Mit seinem Einzug in die WG hat der offene und herzliche Mann sich dazu verpflichtet, in seiner Freizeit jede Woche etwa zehn Stunden mit der Gemeinschaft zu verbringen und seinen Mitbewohnerinnen – wenn nötig – bei den unterschiedlichsten Dingen zur Hand zu gehen. „Wir stoppen aber nicht die Uhr. Uns ging es dabei eher darum, dass es eben keine Zweck-WG werden soll“, erzählt der ebenfalls bei dem Gespräch in der WG anwesende Markus Metz von der APEMH. Das auch, da der vergünstigte Mietpreis nicht der ausschlaggebende Grund für einen Einzug sein soll. 

Aktuell sucht die WG ein neues Mitglied. Denn ein Zimmer ist noch frei. Daneben gibt es auf den mehr als 150 Quadratmetern zwei Badezimmer, ein Wohnzimmer, eine große Küche und eine Terrasse mit kleinem Gemeinschaftsgarten. Den richtigen Menschen für das Zusammenleben zu finden, ist laut Elissa Mendes gar nicht so einfach. „O Mamm!“, sagt sie und erklärt dann: „Man weiß am Anfang nicht: Ist diese Person nett, ist sie griesgrämig? Und kann man ihr vertrauen? Da muss man sich Zeit nehmen.“ Yana Baustert stimmt zu: „Zusammenleben kann man nicht mit jedem. Das muss schon eine nette Person sein.“ 

Denn zusammen für den Haushalt einkaufen gehen, gemeinsam essen, ins Kino oder wie letztens auch mal auf die Kirmes gehen – das geht am besten, wenn man sich gut versteht. Obwohl Elissa Mendes am Wochenende nicht gerne alleine zu Hause ist, sagt auch sie, dass man nicht alles zusammen machen muss. Woraufhin Yana Baustert meint: „Manchmal braucht man eben aber auch seine Ruhe.“ Sie mag an ihrer Wohnsituation, dass alle gut miteinander klarkommen. Dennoch ist ihr persönliches Ziel, einmal ganz für sich alleine zu leben. 

Unterstützung vorhanden

In der inklusiven WG allerdings erhalten Mitbewohnerinnen und Mitbewohner Unterstützung von der APEMH – wenn diese gebraucht wird. Rund um die Uhr ist das Team erreichbar und stattet der WG regelmäßig Besuche ab. „Die APEMH ist immer da, wenn wir mal quatschen wollen“, erklärt Bradley Lawson. Montags wird gemeinsam mit der Vereinigung die Woche geplant. „Bei unseren Versammlungen verschaffen wir uns einen Überblick über die kommenden Tage – was organisatorisch ansteht usw. Aber wir halten zum Beispiel auch fest, dass wir Seife kaufen müssen“, erzählt er. 

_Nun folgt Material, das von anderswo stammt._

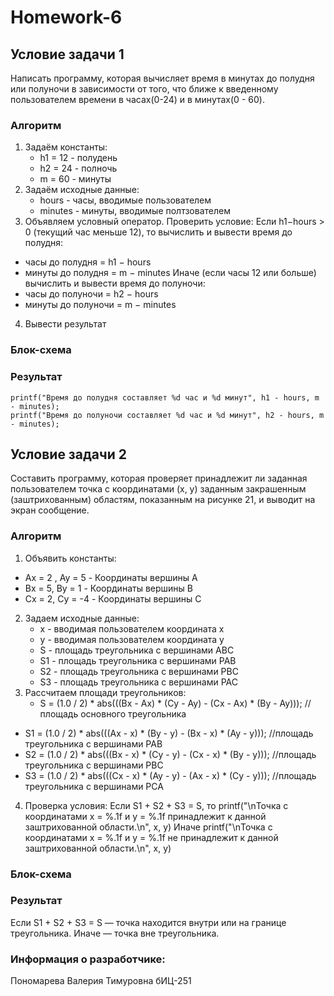 # Homework-6
## Условие задачи 1
Написать программу, которая вычисляет время в минутах до полудня или полуночи в зависимости от того, что ближе к введенному пользователем времени в часах(0-24) и в минутах(0 - 60).
### Алгоритм
1. Задаём константы:
   - h1 = 12 - полудень
   - h2 = 24 - полночь
   - m = 60 - минуты
2. Задаём исходные данные:
   - hours - часы, вводимые пользователем
   - minutes - минуты, вводимые полтзователем
3. Объявляем условный оператор.
Проверить условие:
 Если h1−hours > 0 (текущий час меньше 12), то вычислить и вывести время до полудня:
  - часы до полудня = h1 − hours
  - минуты до полудня = m − minutes
 Иначе (если часы 12 или больше) вычислить и вывести время до полуночи:
  - часы до полуночи = h2 − hours
  - минуты до полуночи = m − minutes
4.  Вывести результат
### Блок-схема
### Результат
	printf("Время до полудня составляет %d час и %d минут", h1 - hours, m - minutes);
	printf("Время до полуночи составляет %d час и %d минут", h2 - hours, m - minutes);

## Условие задачи 2
Составить программу, которая проверяет принадлежит ли заданная пользователем точка с координатами (х, у) заданным закрашенным (заштрихованным) областям, показанным на рисунке 21, и выводит на экран сообщение.
### Алгоритм
1. Объявить константы:
  - Ax = 2 , Ay = 5 - Координаты вершины A
  - Bx = 5, By = 1 - Координаты вершины B
  - Cx = 2, Cy = -4 - Координаты вершины C
2. Задаем исходные данные:
   - x - вводимая пользователем координата x
   - y - вводимая пользователем координата y
   - S - площадь треугольника с вершинами ABC
   - S1 - площадь треугольника с вершинами PAB
   - S2 - площадь треугольника с вершинами PBC
   - S3 - площадь треугольника с вершинами PAC
3. Рассчитаем площади треугольников:
   - S = (1.0 / 2) * abs(((Bx - Ax) * (Cy - Ay) - (Cx - Ax) * (By - Ay))); //площадь основного треугольника
  - S1 = (1.0 / 2) * abs(((Ax - x) * (By - y) - (Bx - x) * (Ay - y))); //площадь треугольника с вершинами PAB
  - S2 = (1.0 / 2) * abs(((Bx - x) * (Cy - y) - (Cx - x) * (By - y))); //площадь треугольника с вершинами PBC
  - S3 = (1.0 / 2) * abs(((Cx - x) * (Ay - y) - (Ax - x) * (Cy - y))); //площадь треугольника с вершинами PCA
4. Проверка условия:
   Если S1 + S2 + S3 = S, то
     printf("\nТочка с координатами x = %.1f и y = %.1f принадлежит к данной заштрихованной области.\n", x, y)
   Иначе
     printf("\nТочка с координатами x = %.1f и y = %.1f не принадлежит к данной заштрихованной области.\n", x, y)
### Блок-схема
### Результат
  Если S1 + S2 + S3 = S — точка находится внутри или на границе треугольника.
  Иначе — точка вне треугольника.
### Информация о разработчике:
Пономарева Валерия Тимуровна бИЦ-251
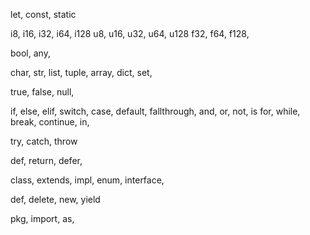 let, const, static

i8, i16, i32, i64, i128
u8, u16, u32, u64, u128
f32, f64, f128,

bool, any,

char, str, list, tuple, array, dict, set,

true, false, null,

if, else, elif, switch, case, default, fallthrough,
and, or, not, is
for, while, 
break, continue, in, 

try, catch, throw

def, return, defer,

class, extends, impl, enum, interface,

def, delete, new, yield

pkg, import, as,
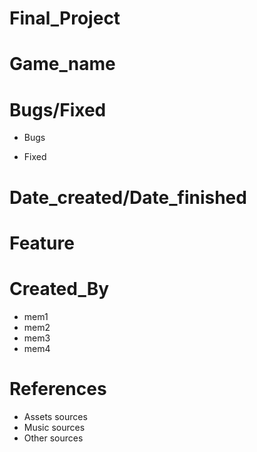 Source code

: # Final_Project 

# Game_name

# Bugs/Fixed
- Bugs

- Fixed

# Date_created/Date_finished

# Feature

# Created_By
- mem1
- mem2
- mem3
- mem4


# References
- Assets sources
- Music sources
- Other sources
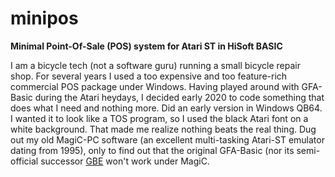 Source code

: # minipos
<b>Minimal Point-Of-Sale (POS) system for Atari ST in HiSoft BASIC</b>

I am a bicycle tech (not a software guru) running a small bicycle repair shop.
For several years I used a too expensive and too feature-rich commercial POS package under Windows. Having played around with GFA-Basic during the Atari heydays, I decided early 2020 to code something that does what I need and nothing more.
Did an early version in Windows QB64. I wanted it to look like a TOS program, so I used the black Atari font on a white background.
That made me realize nothing beats the real thing. Dug out my old MagiC-PC software (an excellent multi-tasking Atari-ST emulator dating from 1995), only to find out that the original GFA-Basic (nor its semi-official successor <a href="http://gfabasic.net">GBE</a> won't work under MagiC. 


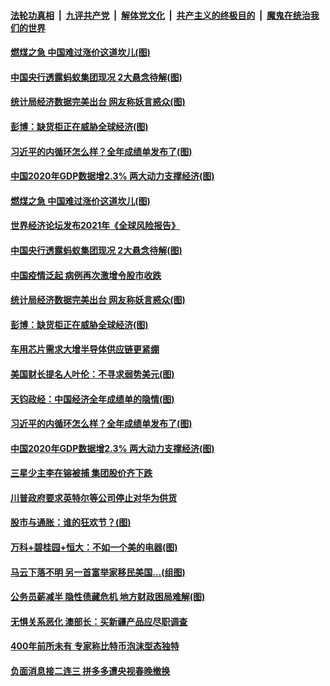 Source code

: ####  [法轮功真相](../../../../basic/blob/master/README.md?t=01200531) &nbsp;|&nbsp; [九评共产党](../../../../9ping.md/blob/master/README.md?t=01200531) &nbsp;|&nbsp; [解体党文化](../../../../jtdwh.md/blob/master/README.md?t=01200531)  &nbsp;|&nbsp; [共产主义的终极目的](../../../../gczydzjmd.md/blob/master/README.md?t=01200531) &nbsp;|&nbsp; [魔鬼在统治我们的世界](../../../../mgztzwmdsj.md/blob/master/README.md?t=01200531) 

#### [燃煤之急 中国难过涨价这道坎儿(图)](../pages/p5/959640.md?t=01200531) 

#### [中国央行透露蚂蚁集团现况 2大悬念待解(图)](../pages/p5/959633.md?t=01200531) 

#### [统计局经济数据完美出台 网友称妖言惑众(图)](../pages/p5/959574.md?t=01200531) 

#### [彭博：缺货柜正在威胁全球经济(图)](../pages/p5/959571.md?t=01200531) 

#### [习近平的内循环怎么样？全年成绩单发布了(图)](../pages/p5/959519.md?t=01200531) 

#### [中国2020年GDP数据增2.3% 两大动力支撑经济(图)](../pages/p5/959510.md?t=01200531) 

#### [燃煤之急 中国难过涨价这道坎儿(图)](../pages/p5/959640.md?t=01200531) 

#### [世界经济论坛发布2021年《全球风险报告》](../pages/p5/959659.md?t=01200531) 

#### [中国央行透露蚂蚁集团现况 2大悬念待解(图)](../pages/p5/959633.md?t=01200531) 

#### [中国疫情泛起 病例再次激增令股市收跌](../pages/p5/959625.md?t=01200531) 

#### [统计局经济数据完美出台 网友称妖言惑众(图)](../pages/p5/959574.md?t=01200531) 

#### [彭博：缺货柜正在威胁全球经济(图)](../pages/p5/959571.md?t=01200531) 

#### [车用芯片需求大增半导体供应链更紧绷](../pages/p5/959558.md?t=01200531) 

#### [美国财长提名人叶伦：不寻求弱势美元(图)](../pages/p5/959554.md?t=01200531) 

#### [天钧政经：中国经济全年成绩单的隐情(图)](../pages/p5/959531.md?t=01200531) 

#### [习近平的内循环怎么样？全年成绩单发布了(图)](../pages/p5/959519.md?t=01200531) 

#### [中国2020年GDP数据增2.3% 两大动力支撑经济(图)](../pages/p5/959510.md?t=01200531) 

#### [三星少主李在镕被捕 集团股价齐下跌](../pages/p5/959503.md?t=01200531) 

#### [川普政府要求英特尔等公司停止对华为供货](../pages/p5/959501.md?t=01200531) 

#### [股市与通胀：谁的狂欢节？(图)](../pages/p5/959453.md?t=01200531) 

#### [万科+碧桂园+恒大：不如一个美的电器(图)](../pages/p5/959457.md?t=01200531) 

#### [马云下落不明 另一首富举家移民美国…(组图)](../pages/p5/959464.md?t=01200531) 

#### [公务员薪减半 隐性债藏危机 地方财政困局难解(图)](../pages/p5/959439.md?t=01200531) 

#### [无惧关系恶化 澳部长：买新疆产品应尽职调查](../pages/p5/959436.md?t=01200531) 

#### [400年前所未有 专家称比特币泡沫型态独特](../pages/p5/959435.md?t=01200531) 

#### [负面消息接二连三 拼多多遭央视春晚撤换](../pages/p5/959432.md?t=01200531) 

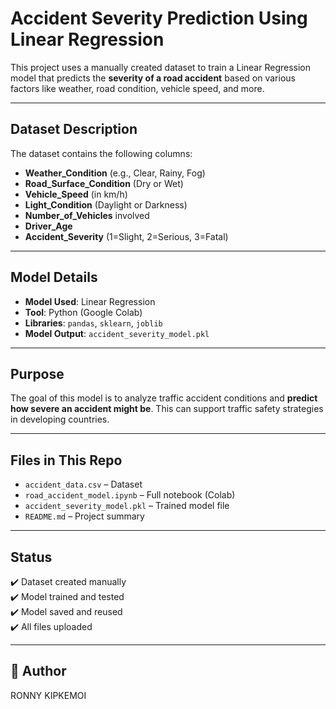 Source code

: # Accident Severity Prediction Using Linear Regression

This project uses a manually created dataset to train a Linear Regression model that predicts the **severity of a road accident** based on various factors like weather, road condition, vehicle speed, and more.

---

##  Dataset Description

The dataset contains the following columns:
- **Weather_Condition** (e.g., Clear, Rainy, Fog)
- **Road_Surface_Condition** (Dry or Wet)
- **Vehicle_Speed** (in km/h)
- **Light_Condition** (Daylight or Darkness)
- **Number_of_Vehicles** involved
- **Driver_Age**
- **Accident_Severity** (1=Slight, 2=Serious, 3=Fatal)

---

##  Model Details

- **Model Used**: Linear Regression
- **Tool**: Python (Google Colab)
- **Libraries**: `pandas`, `sklearn`, `joblib`
- **Model Output**: `accident_severity_model.pkl`

---

## Purpose

The goal of this model is to analyze traffic accident conditions and **predict how severe an accident might be**. This can support traffic safety strategies in developing countries.

---

##  Files in This Repo

- `accident_data.csv` – Dataset
- `road_accident_model.ipynb` – Full notebook (Colab)
- `accident_severity_model.pkl` – Trained model file
- `README.md` – Project summary

---

##  Status

✔️ Dataset created manually  
✔️ Model trained and tested  
✔️ Model saved and reused  
✔️ All files uploaded

---

## 📌 Author

RONNY KIPKEMOI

Die Vereinigung hinter dem Projekt

Die „Association des parents d’enfants mentalement handicapés“ (APEMH) wurde 1967 gegründet und unterstützt Menschen mit einer intellektuellen Beeinträchtigung sowie deren Familien. So setzt sich die Vereinigung einerseits für die Rechte und Interessen der Betroffenen ein, verwaltet aber auch unterschiedliche Strukturen und bietet verschiedene Dienstleistungen an – unter anderem in den Bereichen Arbeit sowie Ausbildung, Betreuung und Wohnen. So stellt die APEMH landesweit zum Beispiel Zimmer und Wohnungen zur Verfügung, in denen Menschen mit speziellen Bedürfnissen alleine, zu zweit oder in der Gemeinschaft leben können. Zudem gibt es betreute Wohnungen, aber auch solche ohne Präsenz eines Betreuungsteams. Nach der inklusiven WG in Niederkorn soll laut APEMH im kommendem Jahr übrigens in Vianden eine weitere Wohnform dieser Art entstehen. Mehr Informationen gibt es unter apemh.lu.

Außerdem hilft ein Whiteboard in der Küche beim Verschaffen eines Überblicks. Darauf ist unter anderem zu lesen, wann zum Beispiel Elissa bei der Arbeit ist oder Bradley einen Ausflug nach Hamburg macht. Dahin wollen die WGler bald auch gemeinsam hinfahren – um dort den Geburtstag des Mitbewohners zu feiern. Aber auch weniger Erfreuliches wird gemeinsam erledigt, wie die sehr vernünftige Elissa Mendes feststellt: „Niemand putzt gerne, aber man lebt zusammen und dann muss es eben gemacht werden.“ Im Rotationsprinzip wird das Zuhause immer zu zweit gereinigt. Jede Woche ist ein anderes Duo dran.  

Die passende Person zum Wohnen finden, gemeinsam den Haushalt schmeißen, aber auch zusammen eine gute Zeit verbringen – es sind die für WGs so typischen Dinge, die auch im Alltag von Yana Baustert, Elissa Mendes und Bradley Lawson eine Rolle spielen. Und die ganz gewöhnliche WG für die Mitbewohnerinnen und ihren Mitbewohner wohl doch zu etwas ganz Besonderem machen.